The best advice offered over rum punches the night before was to remain vertical as crocodiles can’t snap sideways. Small comfort.  As was the story of a friend who successfully fought one off to the detriment of the tendons in his hands. As were the crocodiles in the run off ponds as we drove to the dock.

Still, I did it. Faced my fears and got on with it. Not that I saw any in the water with me, but that’s beside the point. The terrors of being grilled unmercifully on some point of botany by a heckler in a conference audience determined to prove his superior knowledge while 600 people look on, holds nothing for me now.  I will be impossible to live with.
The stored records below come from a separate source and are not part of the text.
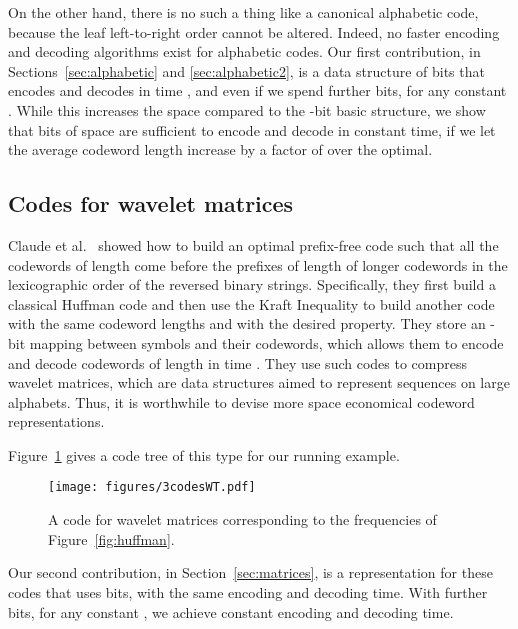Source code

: \documentclass[preprint,12pt]{elsarticle}
\begin{document}
On the other hand, there is no such a thing like a canonical alphabetic code,
because the leaf left-to-right order cannot be altered. Indeed, no faster
encoding and decoding algorithms exist for alphabetic codes. Our first 
contribution, in Sections~\ref{sec:alphabetic} and \ref{sec:alphabetic2}, 
is a data structure of
 bits that encodes and decodes in time 
, and even  if we spend 
 further bits, for any constant .
While this increases the space compared to the -bit basic 
structure, we show that  bits of space are sufficient to encode
and decode in constant time, if we let the average codeword length increase
by a factor of  over the optimal.

\subsection{Codes for wavelet matrices}
\label{sec:defwm}

Claude et al.\ \cite{CNO15} showed how to build an optimal prefix-free code 
such that all the codewords of length  come before the prefixes of
length  of longer codewords in the lexicographic order of the reversed
binary strings.
Specifically, they first build a classical Huffman code and then use the 
Kraft Inequality to build another code with the same codeword lengths and 
with the desired property. They store an -bit mapping between 
symbols and their codewords, which allows them to encode and decode 
codewords of length  in time . They use such codes to 
compress wavelet matrices, which are data structures aimed to represent
sequences on large alphabets. Thus, it is worthwhile to devise more space 
economical codeword representations. 

Figure~\ref{fig:wmm} gives a code tree of this type for our running example.

\begin{figure}[t]
\begin{center}
\texttt{[image: figures/3codesWT.pdf]}
\end{center}
\vspace*{-5mm}
\caption{A code for wavelet matrices corresponding to the frequencies of 
Figure~\ref{fig:huffman}.}
\label{fig:wmm}
\end{figure}

Our second contribution, in Section~\ref{sec:matrices}, is a representation
for these codes that uses  bits, with the same  
encoding and decoding time. With  further bits, for any 
constant , we achieve constant encoding and decoding time.
\end{document}
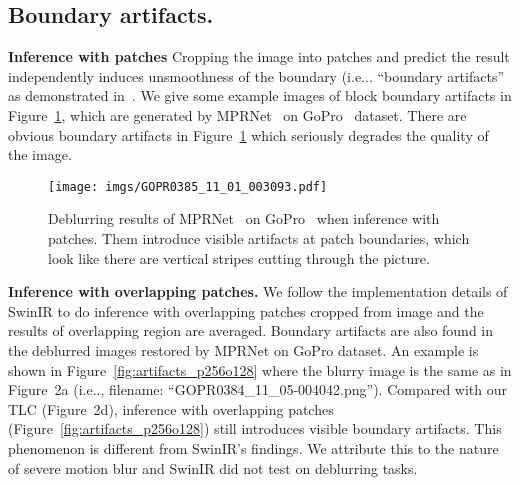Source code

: \documentclass[runningheads]{llncs}
\makeatletter
\DeclareRobustCommand\onedot{\futurelet\@let@token\@onedot}
\def\@onedot{\ifx\@let@token.\else.\null\fi\xspace}
\def\ie{i.e\onedot}
\makeatother
\begin{document}
\subsection{Boundary artifacts.}   \label{sec:artifacts}
\noindent\textbf{Inference with patches}
Cropping the image into patches and predict the result independently induces unsmoothness of the boundary (\ie. ``boundary artifacts'' as demonstrated in~\cite{lee2015block}. We give some example images of block boundary artifacts in Figure~\ref{fig:artifacts}, which are generated by MPRNet~\cite{zamir2021multi} on GoPro~\cite{nah2017deep} dataset. There are obvious boundary artifacts in Figure~\ref{fig:artifacts} which seriously degrades the quality of the image.
 
\begin{figure}[t]
\centering
\texttt{[image: imgs/GOPR0385\_11\_01\_003093.pdf]}
\caption{
Deblurring results of MPRNet~\cite{zamir2021multi} on GoPro~\cite{nah2017deep}  when inference with patches. Them introduce visible artifacts at patch boundaries, which look like there are vertical stripes cutting through the picture. 
}
\vspace{-2mm}
\label{fig:artifacts}
\end{figure}

\noindent\textbf{Inference with overlapping patches.}
We follow the implementation details of SwinIR to do inference with overlapping  patches cropped from image and the results of overlapping region are averaged. Boundary artifacts are also found in the deblurred images restored by MPRNet on GoPro dataset. An example is shown in Figure~\ref{fig:artifacts_p256o128} where the blurry image is the same as in Figure~2a (\ie, filename: ``GOPR0384\_11\_05-004042.png''). Compared with our TLC (Figure~2d), inference with overlapping patches (Figure~\ref{fig:artifacts_p256o128}) still introduces visible boundary artifacts.
This phenomenon is different from SwinIR's findings. We attribute this to the nature of severe motion blur and SwinIR did not test on deblurring tasks.
\end{document}
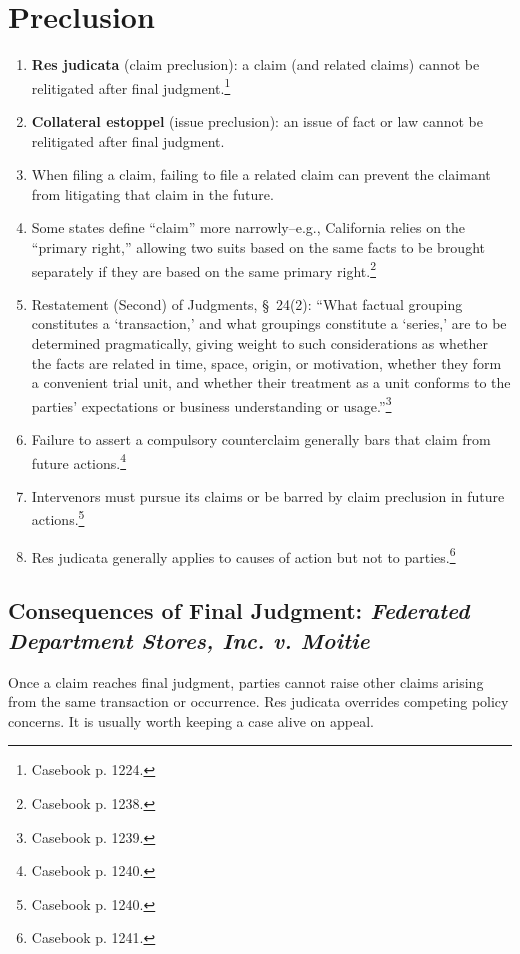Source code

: \section{Preclusion}

\begin{enumerate}
    \item \textbf{Res judicata} (claim preclusion): a claim (and related 
    claims) cannot be relitigated after final judgment.\footnote{Casebook p.  
    1224.}
    \item \textbf{Collateral estoppel} (issue preclusion): an issue of fact or 
    law cannot be relitigated after final judgment.
    \item When filing a claim, failing to file a related claim can prevent the 
    claimant from litigating that claim in the future.
    \item Some states define ``claim'' more narrowly--e.g., California relies 
    on the ``primary right,'' allowing two suits based on the same facts to be 
    brought separately if they are based on the same primary 
    right.\footnote{Casebook p. 1238.}
    \item Restatement (Second) of Judgments, \S\ 24(2): ``What factual 
    grouping constitutes a `transaction,' and what groupings constitute a 
    `series,' are to be determined pragmatically, giving weight to such 
    considerations as whether the facts are related in time, space, origin, or 
    motivation, whether they form a convenient trial unit, and whether their 
    treatment as a unit conforms to the parties' expectations or business 
    understanding or usage.''\footnote{Casebook p. 1239.}
    \item Failure to assert a compulsory counterclaim generally bars that 
    claim from future actions.\footnote{Casebook p. 1240.}
    \item Intervenors must pursue its claims or be barred by claim preclusion 
    in future actions.\footnote{Casebook p. 1240.}
    \item Res judicata generally applies to causes of action but not to 
    parties.\footnote{Casebook p. 1241.}
\end{enumerate}

\subsection{Consequences of Final Judgment: \emph{Federated Department Stores, 
Inc. v. Moitie}}

Once a claim reaches final judgment, parties cannot raise other claims arising 
from the same transaction or occurrence. Res judicata overrides competing 
policy concerns. It is usually worth keeping a case alive on appeal.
Well, it’s time to wrap up this missive. While I was penning that last sentence a sting ray jumped out of the water to the amazement of everyone on our catamaran trip – except me, head down in letters. And now I’ve gone and mentioned the catamaran, which I had studiously avoided in earlier paragraphs as there is, believe it or not, a limit to my cruelty. Content yourself perhaps with the knowledge that I missed the sting ray on your account.


P.S. But not the dolphins.

Gaia resort

Above the Five-Sisters Waterfalls in Mountain Pine Ridge Forest Reserve on the mainland. Great swimming.  It’s 323 steps down and up. I counted.